_Your goal:_ Look for "de valor operativo." in the listing below, then copy exactly the line it appears in and all lines after it to the end, and nothing more.
(Records for the exercise)
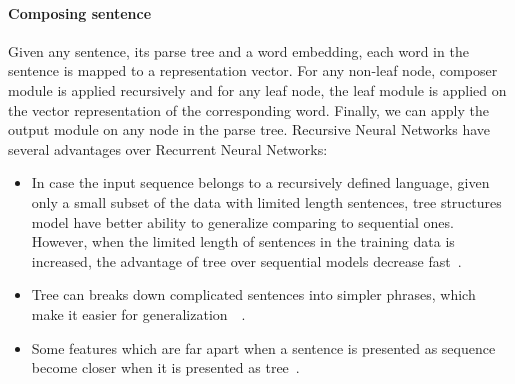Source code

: \paragraph{Composing sentence}
Given any sentence, its parse tree and a word embedding, each word in the sentence is mapped to a representation vector.
For any non-leaf node, composer module is applied recursively and for any leaf node, the leaf module is applied on the vector representation of the corresponding word.
Finally, we can apply the output module on any node in the parse tree.
Recursive Neural Networks have several advantages over Recurrent Neural Networks:
\begin{itemize}
	\item In case the input sequence belongs to a recursively defined language, given only a small subset of the data with limited length sentences, tree structures model have better ability to generalize comparing to sequential ones.
	However, when the limited length of sentences in the training data is increased, the advantage of tree over sequential models decrease fast~\cite{bowman-treevslstm}.
	\item Tree can breaks down complicated sentences into simpler phrases, which make it easier for generalization~\cite{knowledge-matter}~\cite{need-tree}.
	\item Some features which are far apart when a sentence is presented as sequence become closer when it is presented as tree~\cite{need-tree}.
\end{itemize}
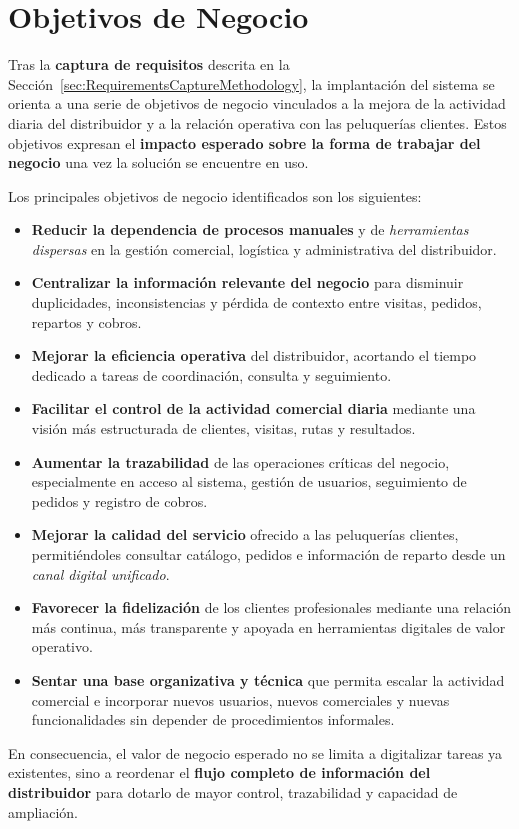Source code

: \section{Objetivos de Negocio}
\label{sec:BusinessObjectives}

Tras la \textbf{captura de requisitos} descrita en la Sección~\ref{sec:RequirementsCaptureMethodology}, la implantación del sistema se orienta a una serie de objetivos de negocio vinculados a la mejora de la actividad diaria del distribuidor y a la relación operativa con las peluquerías clientes. Estos objetivos expresan el \textbf{impacto esperado sobre la forma de trabajar del negocio} una vez la solución se encuentre en uso.

Los principales objetivos de negocio identificados son los siguientes:

\begin{itemize}
    \item \textbf{Reducir la dependencia de procesos manuales} y de \textit{herramientas dispersas} en la gestión comercial, logística y administrativa del distribuidor.
    \item \textbf{Centralizar la información relevante del negocio} para disminuir duplicidades, inconsistencias y pérdida de contexto entre visitas, pedidos, repartos y cobros.
    \item \textbf{Mejorar la eficiencia operativa} del distribuidor, acortando el tiempo dedicado a tareas de coordinación, consulta y seguimiento.
    \item \textbf{Facilitar el control de la actividad comercial diaria} mediante una visión más estructurada de clientes, visitas, rutas y resultados.
    \item \textbf{Aumentar la trazabilidad} de las operaciones críticas del negocio, especialmente en acceso al sistema, gestión de usuarios, seguimiento de pedidos y registro de cobros.
    \item \textbf{Mejorar la calidad del servicio} ofrecido a las peluquerías clientes, permitiéndoles consultar catálogo, pedidos e información de reparto desde un \textit{canal digital unificado}.
    \item \textbf{Favorecer la fidelización} de los clientes profesionales mediante una relación más continua, más transparente y apoyada en herramientas digitales de valor operativo.
    \item \textbf{Sentar una base organizativa y técnica} que permita escalar la actividad comercial e incorporar nuevos usuarios, nuevos comerciales y nuevas funcionalidades sin depender de procedimientos informales.
\end{itemize}

En consecuencia, el valor de negocio esperado no se limita a digitalizar tareas ya existentes, sino a reordenar el \textbf{flujo completo de información del distribuidor} para dotarlo de mayor control, trazabilidad y capacidad de ampliación.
(End Records for the exercise)
_Reply to the exercise:_
    \item \textbf{Favorecer la fidelización} de los clientes profesionales mediante una relación más continua, más transparente y apoyada en herramientas digitales de valor operativo.
    \item \textbf{Sentar una base organizativa y técnica} que permita escalar la actividad comercial e incorporar nuevos usuarios, nuevos comerciales y nuevas funcionalidades sin depender de procedimientos informales.
\end{itemize}

En consecuencia, el valor de negocio esperado no se limita a digitalizar tareas ya existentes, sino a reordenar el \textbf{flujo completo de información del distribuidor} para dotarlo de mayor control, trazabilidad y capacidad de ampliación.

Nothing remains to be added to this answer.